--- Data records ---

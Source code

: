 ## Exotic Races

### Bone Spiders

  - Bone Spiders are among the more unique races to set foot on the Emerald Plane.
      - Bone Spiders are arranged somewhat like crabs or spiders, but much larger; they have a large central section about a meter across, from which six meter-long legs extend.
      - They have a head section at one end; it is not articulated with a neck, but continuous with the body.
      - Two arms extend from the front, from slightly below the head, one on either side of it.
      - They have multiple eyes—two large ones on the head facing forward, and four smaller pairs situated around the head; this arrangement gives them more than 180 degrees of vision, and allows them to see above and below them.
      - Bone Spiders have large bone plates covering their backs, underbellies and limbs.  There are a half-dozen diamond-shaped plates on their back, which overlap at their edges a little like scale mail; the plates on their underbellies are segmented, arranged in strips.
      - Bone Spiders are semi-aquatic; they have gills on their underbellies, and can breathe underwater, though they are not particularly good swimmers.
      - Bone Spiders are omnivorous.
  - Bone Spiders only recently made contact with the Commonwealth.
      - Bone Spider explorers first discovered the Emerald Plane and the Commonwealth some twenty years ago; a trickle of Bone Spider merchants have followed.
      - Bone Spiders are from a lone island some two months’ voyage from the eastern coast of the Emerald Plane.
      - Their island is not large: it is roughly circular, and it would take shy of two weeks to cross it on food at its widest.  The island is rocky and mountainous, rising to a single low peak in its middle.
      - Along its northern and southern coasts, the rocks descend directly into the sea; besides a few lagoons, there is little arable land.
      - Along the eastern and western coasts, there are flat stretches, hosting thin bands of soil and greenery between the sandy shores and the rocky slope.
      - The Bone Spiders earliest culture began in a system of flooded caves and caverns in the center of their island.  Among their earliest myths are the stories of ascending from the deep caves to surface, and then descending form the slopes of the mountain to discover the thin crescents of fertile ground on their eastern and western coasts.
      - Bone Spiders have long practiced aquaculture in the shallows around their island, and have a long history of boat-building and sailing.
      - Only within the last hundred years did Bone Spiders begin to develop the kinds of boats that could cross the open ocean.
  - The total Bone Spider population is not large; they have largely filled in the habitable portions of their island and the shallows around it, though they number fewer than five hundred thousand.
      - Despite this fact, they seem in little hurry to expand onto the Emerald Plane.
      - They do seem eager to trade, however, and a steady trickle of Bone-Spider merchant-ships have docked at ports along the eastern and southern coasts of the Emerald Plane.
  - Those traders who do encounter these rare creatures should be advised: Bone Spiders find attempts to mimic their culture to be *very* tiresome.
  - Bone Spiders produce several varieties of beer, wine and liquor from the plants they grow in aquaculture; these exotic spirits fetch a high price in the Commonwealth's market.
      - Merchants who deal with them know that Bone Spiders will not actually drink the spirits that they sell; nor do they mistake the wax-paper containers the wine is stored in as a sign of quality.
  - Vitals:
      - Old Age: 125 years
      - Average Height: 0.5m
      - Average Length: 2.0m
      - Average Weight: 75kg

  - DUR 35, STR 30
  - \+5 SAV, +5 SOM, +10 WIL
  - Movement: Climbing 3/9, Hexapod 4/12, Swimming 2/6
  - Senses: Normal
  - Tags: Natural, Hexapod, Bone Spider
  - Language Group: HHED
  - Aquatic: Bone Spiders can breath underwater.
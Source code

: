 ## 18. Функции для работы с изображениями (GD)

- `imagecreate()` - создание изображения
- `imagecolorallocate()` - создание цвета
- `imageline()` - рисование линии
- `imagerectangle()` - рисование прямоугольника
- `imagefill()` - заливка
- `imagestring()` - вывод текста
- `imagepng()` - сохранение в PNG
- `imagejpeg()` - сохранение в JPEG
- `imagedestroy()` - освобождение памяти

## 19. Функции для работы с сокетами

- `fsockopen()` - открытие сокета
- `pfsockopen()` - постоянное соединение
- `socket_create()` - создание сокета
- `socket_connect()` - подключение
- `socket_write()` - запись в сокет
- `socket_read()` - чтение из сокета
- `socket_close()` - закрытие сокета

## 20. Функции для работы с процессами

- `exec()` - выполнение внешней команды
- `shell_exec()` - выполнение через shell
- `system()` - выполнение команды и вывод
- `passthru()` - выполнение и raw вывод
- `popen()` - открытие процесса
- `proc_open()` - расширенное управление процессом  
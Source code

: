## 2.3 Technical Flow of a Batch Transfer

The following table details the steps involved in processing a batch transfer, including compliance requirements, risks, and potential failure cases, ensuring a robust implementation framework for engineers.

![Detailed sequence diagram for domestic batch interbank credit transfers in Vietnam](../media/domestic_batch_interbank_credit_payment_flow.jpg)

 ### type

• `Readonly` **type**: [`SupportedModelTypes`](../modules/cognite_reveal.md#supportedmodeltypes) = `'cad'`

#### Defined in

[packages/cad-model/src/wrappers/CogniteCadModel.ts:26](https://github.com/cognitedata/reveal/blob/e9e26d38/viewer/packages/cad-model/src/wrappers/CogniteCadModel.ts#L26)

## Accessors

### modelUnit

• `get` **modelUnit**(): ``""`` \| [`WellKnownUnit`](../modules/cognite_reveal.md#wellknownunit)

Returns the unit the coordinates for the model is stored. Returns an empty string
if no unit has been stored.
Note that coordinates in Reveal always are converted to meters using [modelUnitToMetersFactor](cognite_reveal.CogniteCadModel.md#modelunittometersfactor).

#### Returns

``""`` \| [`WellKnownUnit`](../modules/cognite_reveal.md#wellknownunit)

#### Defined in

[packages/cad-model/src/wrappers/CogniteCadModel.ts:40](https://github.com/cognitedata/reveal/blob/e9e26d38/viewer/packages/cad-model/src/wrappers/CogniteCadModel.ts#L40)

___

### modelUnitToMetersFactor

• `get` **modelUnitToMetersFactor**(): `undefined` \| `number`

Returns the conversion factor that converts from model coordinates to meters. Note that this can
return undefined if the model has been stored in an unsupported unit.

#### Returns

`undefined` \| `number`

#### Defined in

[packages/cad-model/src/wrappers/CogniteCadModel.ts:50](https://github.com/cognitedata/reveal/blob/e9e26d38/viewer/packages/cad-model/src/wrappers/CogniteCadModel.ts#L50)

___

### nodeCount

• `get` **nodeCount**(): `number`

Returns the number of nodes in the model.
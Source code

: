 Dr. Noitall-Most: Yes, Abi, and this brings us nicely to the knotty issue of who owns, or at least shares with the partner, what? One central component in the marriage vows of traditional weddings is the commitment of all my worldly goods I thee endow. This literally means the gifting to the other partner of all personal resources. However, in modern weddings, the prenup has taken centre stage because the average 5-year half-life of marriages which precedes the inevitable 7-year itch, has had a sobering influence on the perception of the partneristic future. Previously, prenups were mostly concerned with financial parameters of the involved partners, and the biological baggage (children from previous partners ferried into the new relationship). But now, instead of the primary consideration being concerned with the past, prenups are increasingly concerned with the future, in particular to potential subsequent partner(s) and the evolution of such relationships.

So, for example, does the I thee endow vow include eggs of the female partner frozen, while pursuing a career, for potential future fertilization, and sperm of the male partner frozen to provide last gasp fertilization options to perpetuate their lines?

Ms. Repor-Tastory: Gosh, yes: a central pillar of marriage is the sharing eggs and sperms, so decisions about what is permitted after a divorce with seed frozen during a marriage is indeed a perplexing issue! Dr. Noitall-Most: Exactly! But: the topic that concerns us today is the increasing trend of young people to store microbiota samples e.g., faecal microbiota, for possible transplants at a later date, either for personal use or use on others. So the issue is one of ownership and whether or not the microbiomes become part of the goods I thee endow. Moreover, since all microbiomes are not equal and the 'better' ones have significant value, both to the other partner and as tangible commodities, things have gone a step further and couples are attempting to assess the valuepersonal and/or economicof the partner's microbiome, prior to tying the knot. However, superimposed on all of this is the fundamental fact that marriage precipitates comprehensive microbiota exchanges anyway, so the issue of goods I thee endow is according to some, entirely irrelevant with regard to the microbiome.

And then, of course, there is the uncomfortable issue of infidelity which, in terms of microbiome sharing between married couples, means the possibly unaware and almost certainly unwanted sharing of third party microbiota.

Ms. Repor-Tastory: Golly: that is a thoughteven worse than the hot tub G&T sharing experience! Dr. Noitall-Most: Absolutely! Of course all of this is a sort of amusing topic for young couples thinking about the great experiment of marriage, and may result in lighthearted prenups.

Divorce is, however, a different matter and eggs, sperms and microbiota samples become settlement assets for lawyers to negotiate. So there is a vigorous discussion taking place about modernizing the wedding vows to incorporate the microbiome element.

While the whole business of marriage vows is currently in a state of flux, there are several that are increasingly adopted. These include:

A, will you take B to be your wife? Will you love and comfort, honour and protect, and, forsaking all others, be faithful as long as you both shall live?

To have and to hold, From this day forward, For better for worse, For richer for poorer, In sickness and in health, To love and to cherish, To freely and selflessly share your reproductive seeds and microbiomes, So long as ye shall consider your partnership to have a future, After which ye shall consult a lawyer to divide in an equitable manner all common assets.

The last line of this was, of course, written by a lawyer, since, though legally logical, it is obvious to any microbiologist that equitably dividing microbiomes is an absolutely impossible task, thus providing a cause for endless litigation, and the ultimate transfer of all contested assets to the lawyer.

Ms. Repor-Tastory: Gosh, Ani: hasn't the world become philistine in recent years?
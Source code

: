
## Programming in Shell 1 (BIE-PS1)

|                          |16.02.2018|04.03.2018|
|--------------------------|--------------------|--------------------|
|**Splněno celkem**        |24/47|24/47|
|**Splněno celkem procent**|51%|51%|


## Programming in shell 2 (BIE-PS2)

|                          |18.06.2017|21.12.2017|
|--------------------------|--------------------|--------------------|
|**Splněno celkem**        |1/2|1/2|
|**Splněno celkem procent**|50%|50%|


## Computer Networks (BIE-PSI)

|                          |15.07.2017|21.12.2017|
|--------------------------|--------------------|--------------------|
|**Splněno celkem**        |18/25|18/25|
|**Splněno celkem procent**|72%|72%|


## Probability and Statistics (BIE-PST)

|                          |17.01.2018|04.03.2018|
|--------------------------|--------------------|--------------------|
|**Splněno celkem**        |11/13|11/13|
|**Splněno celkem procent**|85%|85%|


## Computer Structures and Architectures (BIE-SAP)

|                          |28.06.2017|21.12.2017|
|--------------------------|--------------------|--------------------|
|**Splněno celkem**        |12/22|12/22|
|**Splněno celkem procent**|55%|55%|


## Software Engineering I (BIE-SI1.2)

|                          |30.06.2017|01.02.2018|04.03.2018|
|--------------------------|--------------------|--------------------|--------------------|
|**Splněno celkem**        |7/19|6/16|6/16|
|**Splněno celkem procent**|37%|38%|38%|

--- Task description ---
Nothing should appear in the answer except the lines above from the line with "- рисование линии" through the line with "## 19. Функции для работы с сокетами", both included, written out exactly.

--- Result ---
- `imageline()` - рисование линии
- `imagerectangle()` - рисование прямоугольника
- `imagefill()` - заливка
- `imagestring()` - вывод текста
- `imagepng()` - сохранение в PNG
- `imagejpeg()` - сохранение в JPEG
- `imagedestroy()` - освобождение памяти

## 19. Функции для работы с сокетами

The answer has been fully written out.